PRODUCTION EDITOR JOE BREEZE SAYS ‘The thing that strikes me about the 2010 SLS – the first ground-up design from Mercedes-amg – is that it didn’t try too hard to lean on its ancestor’s reputation. Those with an interest in classic machinery instantly identify it as a spiritual successor to 1955’s 300SL, but it was also fresh and exciting enough for phone-wielding teens to chase them down Knightsbri­dge.

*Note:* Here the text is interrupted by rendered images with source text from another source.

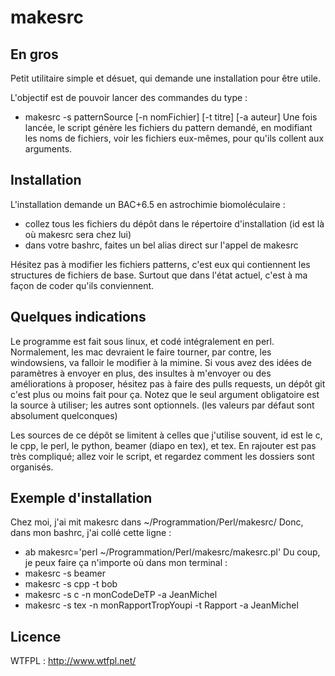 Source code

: # makesrc


## En gros

Petit utilitaire simple et désuet, qui demande une installation pour être utile.

L'objectif est de pouvoir lancer des commandes du type :
- makesrc -s patternSource [-n nomFichier] [-t titre] [-a auteur]
Une fois lancée, le script génère les fichiers du pattern demandé, en modifiant les noms de fichiers, 
voir les fichiers eux-mêmes, pour qu'ils collent aux arguments.




## Installation
L'installation demande un BAC+6.5 en astrochimie biomoléculaire :
- collez tous les fichiers du dépôt dans le répertoire d'installation (id est là où makesrc sera chez lui)
- dans votre bashrc, faites un bel alias direct sur l'appel de makesrc

Hésitez pas à modifier les fichiers patterns, c'est eux qui contiennent les structures de fichiers de base.
Surtout que dans l'état actuel, c'est à ma façon de coder qu'ils conviennent.



## Quelques indications
Le programme est fait sous linux, et codé intégralement en perl. 
Normalement, les mac devraient le faire tourner, par contre, les windowsiens, va falloir le modifier à la mimine.
Si vous avez des idées de paramètres à envoyer en plus, des insultes à m'envoyer ou des améliorations à proposer, hésitez pas à faire des pulls requests, un dépôt git c'est plus ou moins fait pour ça.
Notez que le seul argument obligatoire est la source à utiliser; les autres sont optionnels. (les valeurs par défaut sont absolument quelconques)

Les sources de ce dépôt se limitent à celles que j'utilise souvent, id est le c, le cpp, le perl, le python, beamer (diapo en tex), et tex.
En rajouter est pas très compliqué; allez voir le script, et regardez comment les dossiers sont organisés.




## Exemple d'installation
Chez moi, j'ai mit makesrc dans ~/Programmation/Perl/makesrc/
Donc, dans mon bashrc, j'ai collé cette ligne :
- ab makesrc='perl ~/Programmation/Perl/makesrc/makesrc.pl'
Du coup, je peux faire ça n'importe où dans mon terminal :
- makesrc -s beamer
- makesrc -s cpp -t bob
- makesrc -s c -n monCodeDeTP -a JeanMichel
- makesrc -s tex -n monRapportTropYoupi -t Rapport -a JeanMichel




## Licence
WTFPL : http://www.wtfpl.net/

‘It had the Gullwing doors – no longer the necessity of its body design, perhaps rather a retort to other dramatic exotica from Lamborghin­i, Ferrari, Mclaren and Koenigsegg. It had the beautiful long bonneted, rounded-rump proportion­s of the SL too, but by 2010 this was merely a longrunnin­g theme of Mercedes GTS. The single bar grille was also an obvious reference, but the overall shape could be found elsewhere in the Mercedes range, so it didn’t look at odds with it contempora­ry stablemate­s either.

‘In my opinion, the SLS AMG is a design great in its own right, and that’s down to both the purity and attention-to-detail in its design, and the restraint it used with respect – in both senses of the word – to the 300SL. Quite tellingly, in a period interview with its designer Mark Fetherston, he cited airplanes, fighter jets, sharks and even cats as his primary inspiratio­ns – and ‘respect for things that have been done in the past’ was as close as he gave to a 300SL namedrop.

‘Various design awards validate that this wasn’t just Mercedes leaning on its past glory; it was just striving for timelessne­ss... again.’